▶ WORK REQUIRED: Please copy each line in the records below that contains the string "Returns".

▶ PROVIDED RECORDS:
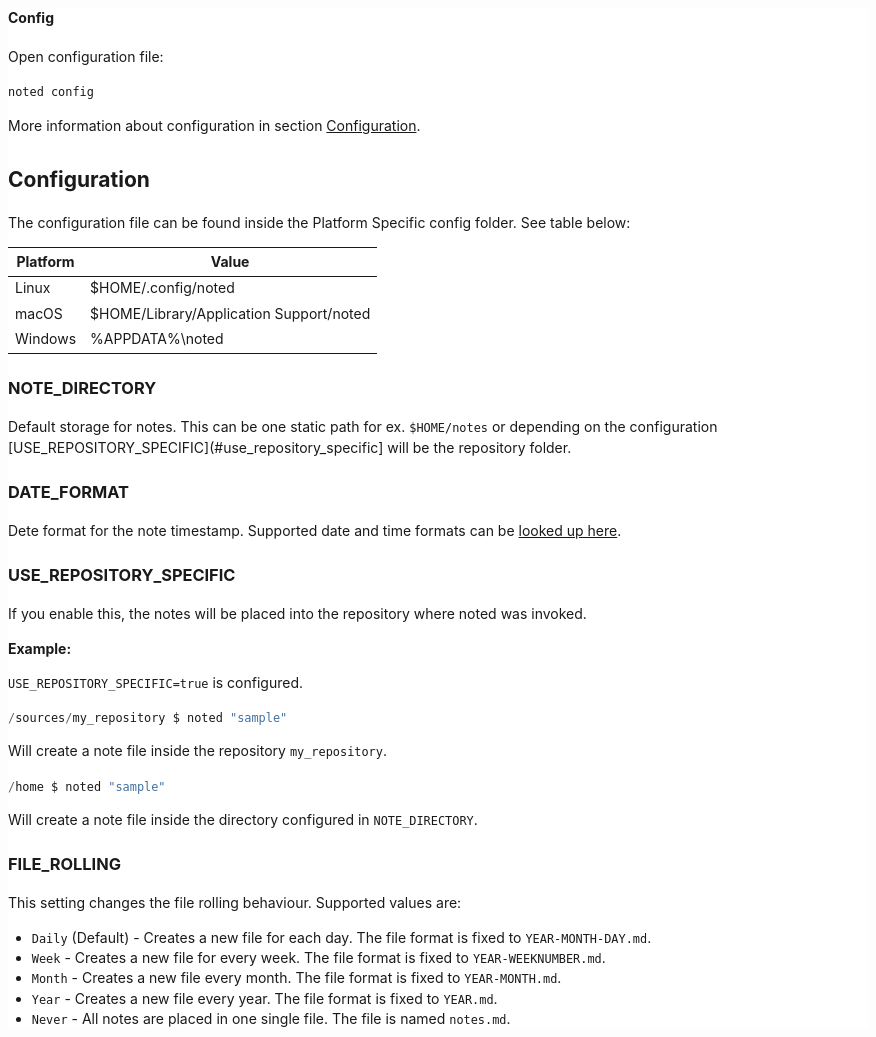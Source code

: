 #### Config

Open configuration file:

```pwsh
noted config
```

More information about configuration in section [Configuration](#configuration).

## Configuration

The configuration file can be found inside the Platform Specific config folder. See table below:

Platform | Value
-- | --
Linux | $HOME/.config/noted
macOS | $HOME/Library/Application Support/noted
Windows | %APPDATA%\noted

### NOTE_DIRECTORY

Default storage for notes. This can be one static path for ex. `$HOME/notes` or depending on the configuration [USE_REPOSITORY_SPECIFIC](#use_repository_specific] will be the repository folder.

### DATE_FORMAT

Dete format for the note timestamp. Supported date and time formats can be [looked up here](https://docs.rs/chrono/0.4.0/chrono/format/strftime/index.html).

### USE_REPOSITORY_SPECIFIC

If you enable this, the notes will be placed into the repository where noted was invoked.

**Example:**

`USE_REPOSITORY_SPECIFIC=true` is configured.

```powershell
/sources/my_repository $ noted "sample"
```

Will create a note file inside the repository `my_repository`.

```powershell
/home $ noted "sample"
```

Will create a note file inside the directory configured in `NOTE_DIRECTORY`.

### FILE_ROLLING

This setting changes the file rolling behaviour. Supported values are:
- `Daily` (Default) - Creates a new file for each day. The file format is fixed to `YEAR-MONTH-DAY.md`.
- `Week` - Creates a new file for every week. The file format is fixed to `YEAR-WEEKNUMBER.md`.
- `Month` - Creates a new file every month. The file format is fixed to `YEAR-MONTH.md`.
- `Year` - Creates a new file every year. The file format is fixed to `YEAR.md`.
- `Never` - All notes are placed in one single file. The file is named `notes.md`.
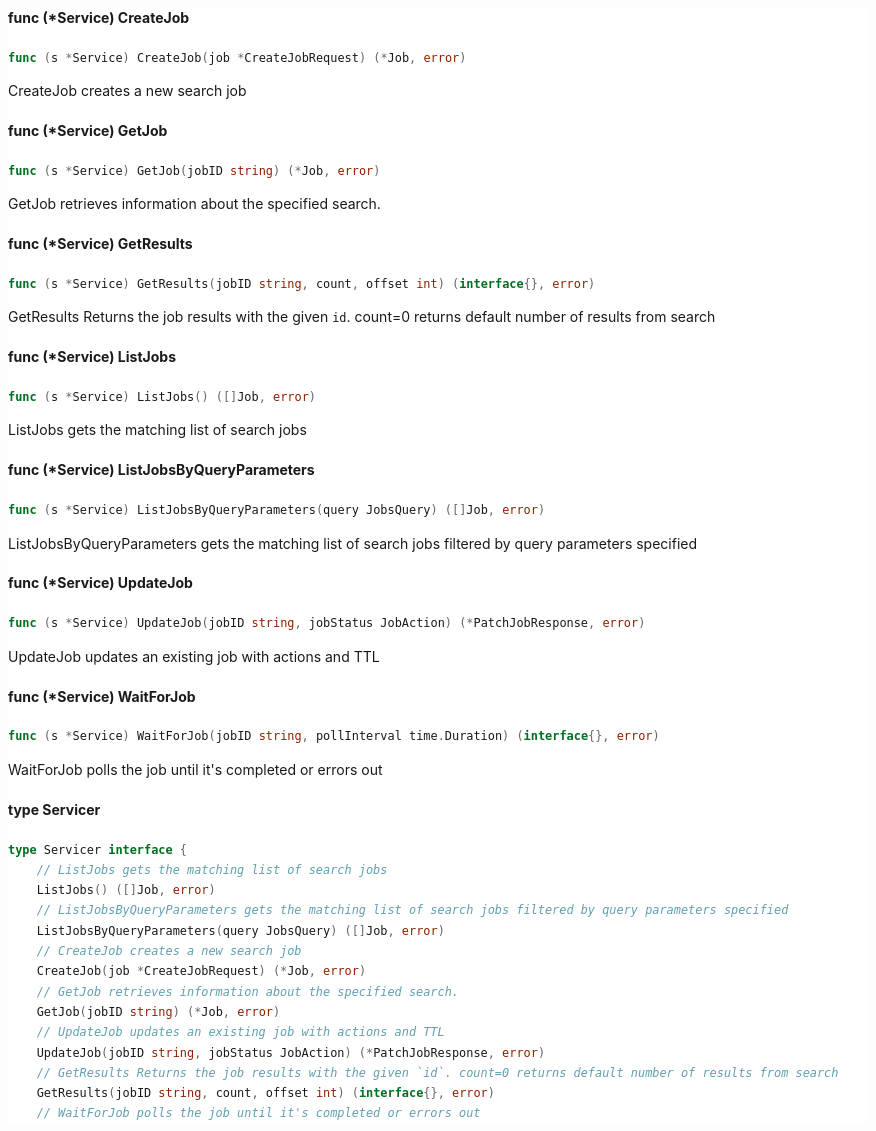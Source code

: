 #### func (*Service) CreateJob

```go
func (s *Service) CreateJob(job *CreateJobRequest) (*Job, error)
```
CreateJob creates a new search job

#### func (*Service) GetJob

```go
func (s *Service) GetJob(jobID string) (*Job, error)
```
GetJob retrieves information about the specified search.

#### func (*Service) GetResults

```go
func (s *Service) GetResults(jobID string, count, offset int) (interface{}, error)
```
GetResults Returns the job results with the given `id`. count=0 returns default
number of results from search

#### func (*Service) ListJobs

```go
func (s *Service) ListJobs() ([]Job, error)
```
ListJobs gets the matching list of search jobs

#### func (*Service) ListJobsByQueryParameters

```go
func (s *Service) ListJobsByQueryParameters(query JobsQuery) ([]Job, error)
```
ListJobsByQueryParameters gets the matching list of search jobs filtered by
query parameters specified

#### func (*Service) UpdateJob

```go
func (s *Service) UpdateJob(jobID string, jobStatus JobAction) (*PatchJobResponse, error)
```
UpdateJob updates an existing job with actions and TTL

#### func (*Service) WaitForJob

```go
func (s *Service) WaitForJob(jobID string, pollInterval time.Duration) (interface{}, error)
```
WaitForJob polls the job until it's completed or errors out

#### type Servicer

```go
type Servicer interface {
	// ListJobs gets the matching list of search jobs
	ListJobs() ([]Job, error)
	// ListJobsByQueryParameters gets the matching list of search jobs filtered by query parameters specified
	ListJobsByQueryParameters(query JobsQuery) ([]Job, error)
	// CreateJob creates a new search job
	CreateJob(job *CreateJobRequest) (*Job, error)
	// GetJob retrieves information about the specified search.
	GetJob(jobID string) (*Job, error)
	// UpdateJob updates an existing job with actions and TTL
	UpdateJob(jobID string, jobStatus JobAction) (*PatchJobResponse, error)
	// GetResults Returns the job results with the given `id`. count=0 returns default number of results from search
	GetResults(jobID string, count, offset int) (interface{}, error)
	// WaitForJob polls the job until it's completed or errors out
```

▶ ANSWER SPACE:
GetResults Returns the job results with the given `id`. count=0 returns default
	// GetResults Returns the job results with the given `id`. count=0 returns default number of results from search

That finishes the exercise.